Quando noi prendemmo posto dinanzi agli scanni, un immenso scoppio di risa ci accolse. E non c’era da stare serii, ve lo assicuro.
Avevamo sfoggiate le nostre parrucche, le barbe, i baffi ed anche i nasi di cartapesta.
L’artista barbuto era diventato un vero brigante delle Calabrie; il miniatore pareva un avanzo del secolo passato redivivo colla sua parrucca bianca a coda; noi dei vecchi decrepiti: che splendida collezione di professori!
E l’orchestra? L’ex-segretario del moro si era fabbricato un tamburo di cartone, dipinto però smagliantemente; il letterato aveva un lattone da petrolio; il nostro magistrato un treppiede che aveva preso a nolo da un suonatore girovago a due soldi l’ora; l’artista barbuto un violino colle corde di spago; Ferrol un mandolino con fili di ferro, ed io avevo un trombone di carta-pesta.
Al primo attacco, tutte le lucerne si spensero ed i cani scapparono urlando; al secondo le candele caddero e le nostre due superbe gru lasciarono i vasi sui quali le avevamo collocate, con grande spavento delle signore.
Al terzo pezzo anche la nostra collezione di pipe venne giù assieme agli scudi. Una signora, vedendosi cadere addosso uno dei tre topi rampanti dello scudo, svenne per lo spavento.
Meno male che era una delle due servotte condotte dal bovaio, per cui si rimise presto in piedi.
Al quarto pezzo, il più assordante di tutti, mezzi spettatori fuggirono. Il lattone del letterato ed il tamburo del segretario del moro si erano di già sfondati.
Noi però continuammo imperturbabilmente a svolgere il nostro programma. Dal violino e dal mandolino piovevano note da agghiacciare il sangue.
Venne però Alfonso a portare un po’ di pace in quello sconcerto tremendo, cantandoci un pezzo della Lucia. Che gorgheggi, lettori miei! Roba da far rizzare i capelli! Eppure ebbe gli applausi…. delle due servotte e del bovaio.
Chi ottenne un vero successo fu Ferrol, l’usignuolo della Topaia. La romanza di Beppe va soldato strappò lagrime all’intero uditorio.
Al decimo pezzo, a base di nuove gran casse e di nuovi lattoni, il pubblico che aveva avuto la pazienza di rimanere fuggì a rompicollo per non sentirsi sfondare i timpani degli orecchi. Solamente il bovaio aveva avuto il coraggio di rimanere.
Quell’uomo doveva avere gli orecchi foderati di rame.
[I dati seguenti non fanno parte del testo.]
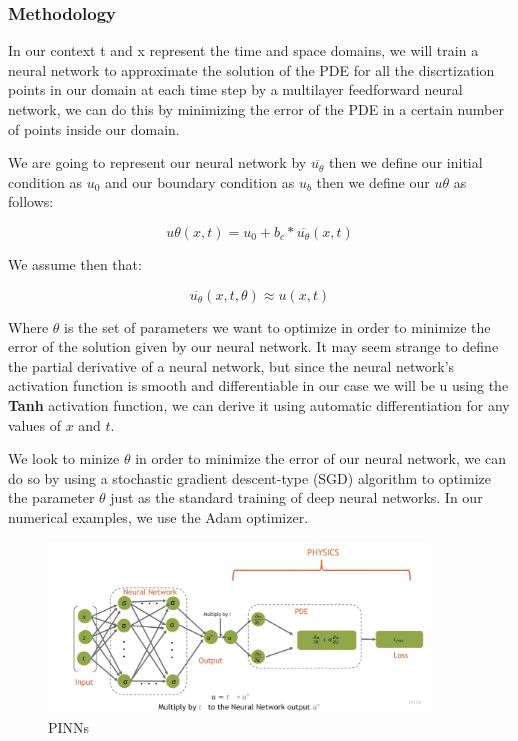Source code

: \documentclass{article}
\begin{document}


\subsubsection{Methodology}

In our context t and x represent the time and space domains, we will train a neural network to approximate the solution of the PDE for all the discrtization points in our domain 
at each time step  by a multilayer feedforward neural network, we can do this by minimizing the error of the PDE in a certain number of points inside our domain.

We are going to represent our neural network by $\overline{u_\theta}$ then we define our initial condition as $u_0$ and our boundary condition as $u_b$ then we define our $u\theta$ as follows:

$$
u\theta(x,t) = u_0 + b_c * \overline{u_\theta}(x,t)
$$

We assume then that:

$$\overline{u_\theta}(x,t,\theta)\approx u(x,t)$$ 

Where $\theta$ is the set of parameters we want to optimize in order to minimize the error of the solution given by our neural network.
It may seem strange to define the partial derivative of a neural network, but since the neural network's activation function is smooth and differentiable in our case we will be u
using the \textbf{Tanh} activation function, we can derive it using automatic differentiation for any values of $x$ and $t$.

We look to minize $\theta$ in order to minimize the error of our neural network, we can do so by using  a stochastic gradient descent-type (SGD) algorithm to optimize the parameter $\theta$ just 
as the standard training of deep neural networks. In our numerical examples, we use the Adam optimizer.


\begin{figure}[H]
    \centering
    \includegraphics[width=0.9\textwidth]{images/loss.jpg}
    \caption{PINNs}
\end{figure}
\end{document}
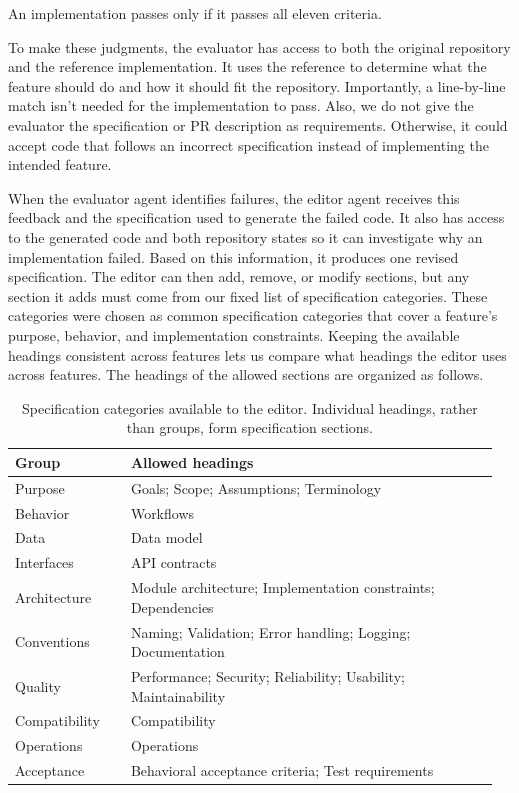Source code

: \documentclass[sigconf,nonacm]{acmart}
\begin{document}
An implementation passes only if it passes all eleven criteria.

To make these judgments, the evaluator has access to both the original repository and the reference implementation. It uses the reference to determine what the feature should do and how it should fit the repository. Importantly, a line-by-line match isn’t needed for the implementation to pass. Also, we do not give the evaluator the specification or PR description as requirements. Otherwise, it could accept code that follows an incorrect specification instead of implementing the intended feature.

When the evaluator agent identifies failures, the editor agent receives this feedback and the specification used to generate the failed code. It also has access to the generated code and both repository states so it can investigate why an implementation failed. Based on this information, it produces one revised specification. The editor can then add, remove, or modify sections, but any section it adds must come from our fixed list of specification categories. These categories were chosen as common specification categories that cover a feature's purpose, behavior, and implementation constraints. Keeping the available headings consistent across features lets us compare what headings the editor uses across features. The headings of the allowed sections are organized as follows.

\begin{table}[t]
\caption{Specification categories available to the editor.
Individual headings, rather than groups, form specification sections.}
\label{tab:specification-categories}
\small
\begin{tabular}{@{}p{0.23\linewidth}p{0.73\linewidth}@{}}
\toprule
Group & Allowed headings \\
\midrule
Purpose & Goals; Scope; Assumptions; Terminology \\
Behavior & Workflows \\
Data & Data model \\
Interfaces & API contracts \\
Architecture & Module architecture; Implementation constraints;
Dependencies \\
Conventions & Naming; Validation; Error handling; Logging;
Documentation \\
Quality & Performance; Security; Reliability; Usability;
Maintainability \\
Compatibility & Compatibility \\
Operations & Operations \\
Acceptance & Behavioral acceptance criteria; Test requirements \\
\bottomrule
\end{tabular}
\end{table}
\end{document}

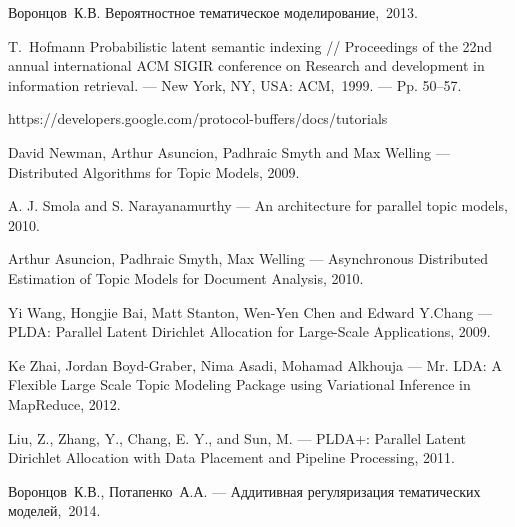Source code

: \documentclass[12pt]{article}
\begin{document}
\newpage
{}
\begin{thebibliography}{00}

Воронцов~К.В. Вероятностное тематическое моделирование,~2013.

T.~Hofmann Probabilistic latent semantic indexing // Proceedings of the 22nd annual international
ACM SIGIR conference on Research and development in information retrieval. — New York, NY,
USA: ACM,~1999. — Pp. 50–57.

https://developers.google.com/protocol-buffers/docs/tutorials

David Newman, Arthur Asuncion, Padhraic Smyth and Max Welling --- Distributed Algorithms for Topic Models, 2009.

A. J. Smola and S. Narayanamurthy --- An architecture for parallel topic models, 2010.

Arthur Asuncion, Padhraic Smyth, Max Welling --- Asynchronous Distributed Estimation of Topic Models for Document Analysis, 2010.

Yi Wang, Hongjie Bai, Matt Stanton, Wen-Yen Chen and Edward Y.Chang --- PLDA: Parallel Latent Dirichlet Allocation for Large-Scale Applications, 2009.

Ke Zhai, Jordan Boyd-Graber, Nima Asadi, Mohamad Alkhouja --- Mr. LDA: A Flexible Large Scale Topic Modeling Package using Variational Inference in MapReduce, 2012.

Liu, Z., Zhang, Y., Chang, E. Y., and Sun, M. --- PLDA+: Parallel Latent Dirichlet Allocation with Data Placement and Pipeline Processing, 2011.

Воронцов~К.В., Потапенко~А.А. --- Аддитивная регуляризация тематических моделей,~2014.

\end{thebibliography}
\end{document}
Forse il briccone non voleva andarsene per non perdere il promesso regalino e le castagne che arrostivano nel fornello della nostra stufa.
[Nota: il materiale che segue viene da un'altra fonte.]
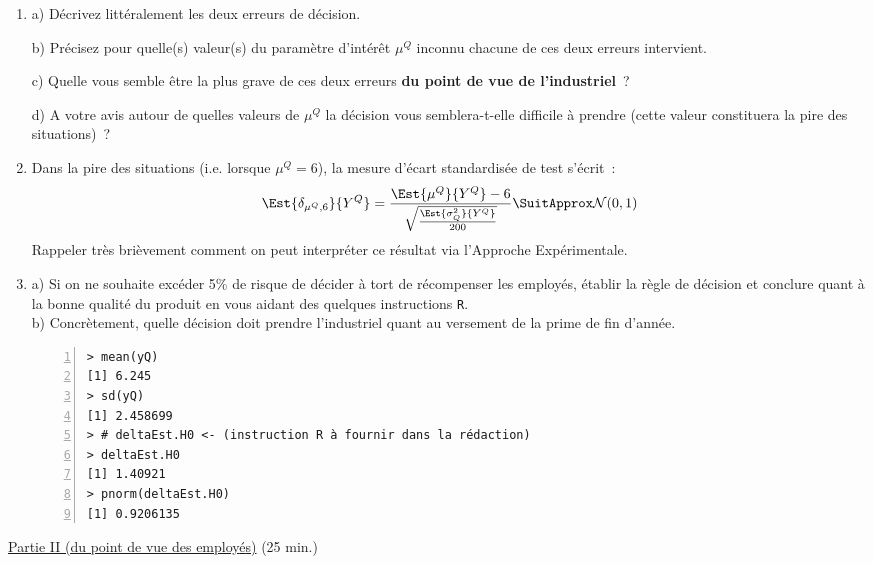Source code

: \documentclass[10pt]{report}
\begin{document}
\begin{exercice}
\begin{enumerate}
 
\item a) D{\'e}crivez litt{\'e}ralement les deux erreurs de d{\'e}cision. 



b) Pr{\'e}cisez pour quelle(s) valeur(s) du param{\`e}tre d'int{\'e}r{\^e}t $\mu^Q$ inconnu chacune de ces deux erreurs intervient. 



c) Quelle vous semble {\^e}tre la plus grave de ces deux erreurs \textbf{du point de vue de l'industriel}~? 




d) A votre avis autour de quelles valeurs de $\mu^Q$ la d{\'e}cision vous semblera-t-elle difficile {\`a} prendre (cette valeur constituera la pire des situations)~? 





\item Dans la pire des situations (i.e. lorsque $\mu^Q=6$), la mesure d'{\'e}cart standardis{\'e}e de test s'{\'e}crit~: 
$$
\Est{\delta_{\mu^Q,6}}{Y^Q} = \frac{ \Est{\mu^Q}{Y^Q} - 6 }{ \sqrt{ \frac{\Est{\sigma_Q^2}{Y^Q}}{200}}} \SuitApprox \mathcal{N}(0,1)
$$
Rappeler tr{\`e}s bri{\`e}vement comment on peut interpr{\'e}ter ce r{\'e}sultat via l'Approche Exp{\'e}rimentale. 




\item a) Si on ne souhaite exc{\'e}der 5\% de risque de d{\'e}cider {\`a} tort de r{\'e}compenser les employ{\'e}s, {\'e}tablir la r{\`e}gle de d{\'e}cision et conclure quant {\`a} la bonne qualit{\'e} du produit en vous aidant des quelques instructions \texttt{R}. \\
b) Concr{\`e}tement, quelle d{\'e}cision doit prendre l'industriel quant au versement de la prime de fin d'ann{\'e}e.

\IndicR
\begin{Verbatim}[frame=leftline,fontfamily=tt,fontshape=n,numbers=left]
> mean(yQ)
[1] 6.245
> sd(yQ)
[1] 2.458699
> # deltaEst.H0 <- (instruction R à fournir dans la rédaction)
> deltaEst.H0
[1] 1.40921
> pnorm(deltaEst.H0)
[1] 0.9206135
\end{Verbatim}

 



\end{enumerate}

\noindent \underline{Partie II (du point de vue des employ{\'e}s)} (25 min.) \\


\end{exercice}
\end{document}
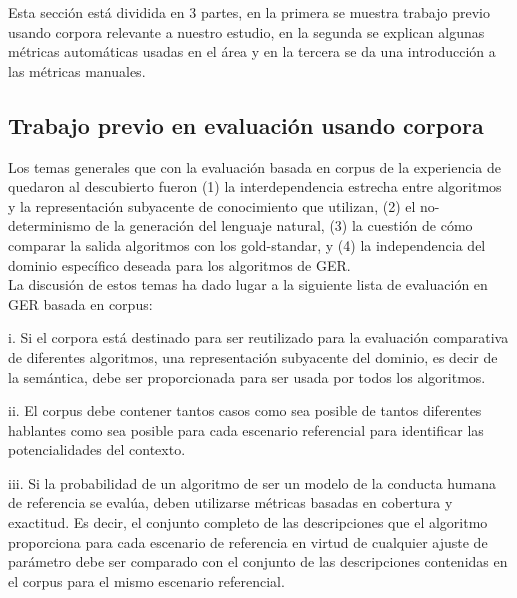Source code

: Esta secci\'on est\'a dividida en 3 partes, en la primera se muestra trabajo previo usando corpora relevante a nuestro estudio, en la segunda se explican algunas m\'etricas autom\'aticas usadas en el \'area y en la tercera se da una introducci\'on a las m\'etricas manuales.

\subsection{Trabajo previo en evaluaci\'on usando corpora}\label{sec:2_3_1}

Los temas generales que con la evaluaci\'on basada en corpus de la experiencia de \cite{viet:gene11} quedaron
al descubierto fueron (1) la interdependencia estrecha entre algoritmos y la
representaci\'on subyacente de conocimiento que utilizan, (2) el no-determinismo de la generaci\'on del lenguaje natural, 
(3) la cuesti\'on de c\'omo comparar la salida algoritmos con los gold-standar, y (4) la independencia del dominio espec\'ifico deseada para los algoritmos de GER.\\
La discusi\'on de estos temas ha dado lugar a la siguiente lista de evaluaci\'on en GER basada en corpus:

i. Si el corpora est\'a destinado para ser reutilizado para la evaluaci\'on comparativa de diferentes
algoritmos, una representaci\'on subyacente del dominio, es decir de la sem\'antica, debe ser proporcionada para ser usada por todos los algoritmos.

ii. El corpus debe contener tantos casos como sea posible de tantos diferentes hablantes como sea posible para cada escenario referencial para identificar las potencialidades del contexto. 

iii. Si la probabilidad de un algoritmo de ser un modelo de la conducta humana de referencia
se eval\'ua, deben utilizarse m\'etricas basadas en cobertura y exactitud. Es decir, el conjunto completo de las descripciones que el algoritmo proporciona para cada
escenario de referencia en virtud de cualquier ajuste de par\'ametro debe ser comparado con el
conjunto de las descripciones contenidas en el corpus para el mismo escenario referencial.

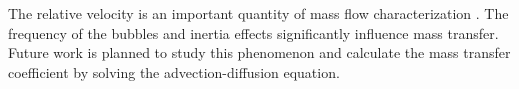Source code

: \documentclass[preprint,12pt]{elsarticle}
\begin{document}
The relative velocity is an important quantity of mass flow characterization
\cite{kreutzer-taylor,yue-mass}. The frequency of the bubbles \cite{kreutzer-taylor} and 
inertia effects \citet{heil-bretherton} significantly influence  mass transfer. 
Future work is planned to study this phenomenon and calculate the mass transfer coefficient by
solving the advection-diffusion equation.

\end{document}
Decidemmo di far scappare anche quell’ultimo spettatore per conservare le nostre provviste mandateci dal castellano e aggiungemmo tre nuovi pezzi veramente magistrali.
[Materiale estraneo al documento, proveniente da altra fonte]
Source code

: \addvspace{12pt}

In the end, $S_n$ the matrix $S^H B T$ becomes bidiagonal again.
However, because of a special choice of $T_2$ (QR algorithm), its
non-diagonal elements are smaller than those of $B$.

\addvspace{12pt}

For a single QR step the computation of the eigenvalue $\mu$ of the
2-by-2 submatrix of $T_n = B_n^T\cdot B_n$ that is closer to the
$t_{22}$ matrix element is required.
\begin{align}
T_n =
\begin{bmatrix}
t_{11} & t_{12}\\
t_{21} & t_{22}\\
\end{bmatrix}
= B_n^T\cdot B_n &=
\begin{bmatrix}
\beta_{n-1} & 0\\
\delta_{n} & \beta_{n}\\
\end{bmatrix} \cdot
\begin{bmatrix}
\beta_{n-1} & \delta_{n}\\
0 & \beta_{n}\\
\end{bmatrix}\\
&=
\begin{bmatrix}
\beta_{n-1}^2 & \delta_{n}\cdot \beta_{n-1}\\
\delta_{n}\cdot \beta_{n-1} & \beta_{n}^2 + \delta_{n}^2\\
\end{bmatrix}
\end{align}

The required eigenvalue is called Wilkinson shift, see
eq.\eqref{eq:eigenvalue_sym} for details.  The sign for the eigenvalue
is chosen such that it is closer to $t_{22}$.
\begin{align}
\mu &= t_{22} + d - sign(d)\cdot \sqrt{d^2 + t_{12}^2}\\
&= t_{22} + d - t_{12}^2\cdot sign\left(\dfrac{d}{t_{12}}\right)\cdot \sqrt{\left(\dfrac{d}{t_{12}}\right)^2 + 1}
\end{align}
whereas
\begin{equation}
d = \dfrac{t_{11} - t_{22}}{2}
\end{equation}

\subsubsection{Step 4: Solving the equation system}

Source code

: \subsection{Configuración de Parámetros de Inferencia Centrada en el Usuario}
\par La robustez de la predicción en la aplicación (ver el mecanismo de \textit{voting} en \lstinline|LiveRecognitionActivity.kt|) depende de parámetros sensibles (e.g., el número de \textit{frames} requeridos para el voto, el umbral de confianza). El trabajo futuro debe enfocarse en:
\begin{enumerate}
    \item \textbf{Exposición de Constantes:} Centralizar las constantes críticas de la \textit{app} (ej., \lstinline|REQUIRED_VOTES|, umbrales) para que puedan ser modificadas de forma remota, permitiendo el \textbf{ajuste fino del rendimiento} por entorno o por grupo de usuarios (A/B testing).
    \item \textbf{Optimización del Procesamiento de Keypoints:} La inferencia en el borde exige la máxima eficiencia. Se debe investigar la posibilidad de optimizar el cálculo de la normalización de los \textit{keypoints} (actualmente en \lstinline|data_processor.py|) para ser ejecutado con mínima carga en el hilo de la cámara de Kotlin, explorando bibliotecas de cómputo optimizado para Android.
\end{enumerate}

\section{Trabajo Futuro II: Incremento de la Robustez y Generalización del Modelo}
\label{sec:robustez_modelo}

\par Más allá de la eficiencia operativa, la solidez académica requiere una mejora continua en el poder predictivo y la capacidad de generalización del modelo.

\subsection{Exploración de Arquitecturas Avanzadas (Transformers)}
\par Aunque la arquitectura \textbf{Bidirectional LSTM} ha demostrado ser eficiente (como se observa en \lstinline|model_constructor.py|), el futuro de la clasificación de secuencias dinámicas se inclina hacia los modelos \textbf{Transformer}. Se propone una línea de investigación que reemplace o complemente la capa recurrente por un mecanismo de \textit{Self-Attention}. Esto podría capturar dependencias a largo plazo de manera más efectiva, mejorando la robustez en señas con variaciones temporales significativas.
Il bovaio però rimaneva imperterrito, benchè le due servotte che aveva condotte fossero scappate anche loro.
A mezzanotte, quando attaccammo la battaglia di Glencol, composizione dell’usignuolo della Topaia, a base di cannonate, un pezzo destinato a fare fortuna – tale almeno è il mio modesto parere – tutto quello che rimaneva ancora attaccato ai muri, venne giù.
L’intrepido bovaio, sentendosi cadere addosso una faina ed un serpente, scappò via urlando di terrore! Ah!… fortunato crotalo! Ci aveva salvato almeno la cenetta promessaci dal castellano.
Se non fosse stato imbalsamato lo avrei venduto, per riconoscenza, a qualche proprietario di serragli.
A mezzanotte il grande concerto terminava fra la soddisfazione generale, la nostra compresa.
Le castagne arrostite erano però rimaste a noi, degna ricompensa a tanto valore…. musicale.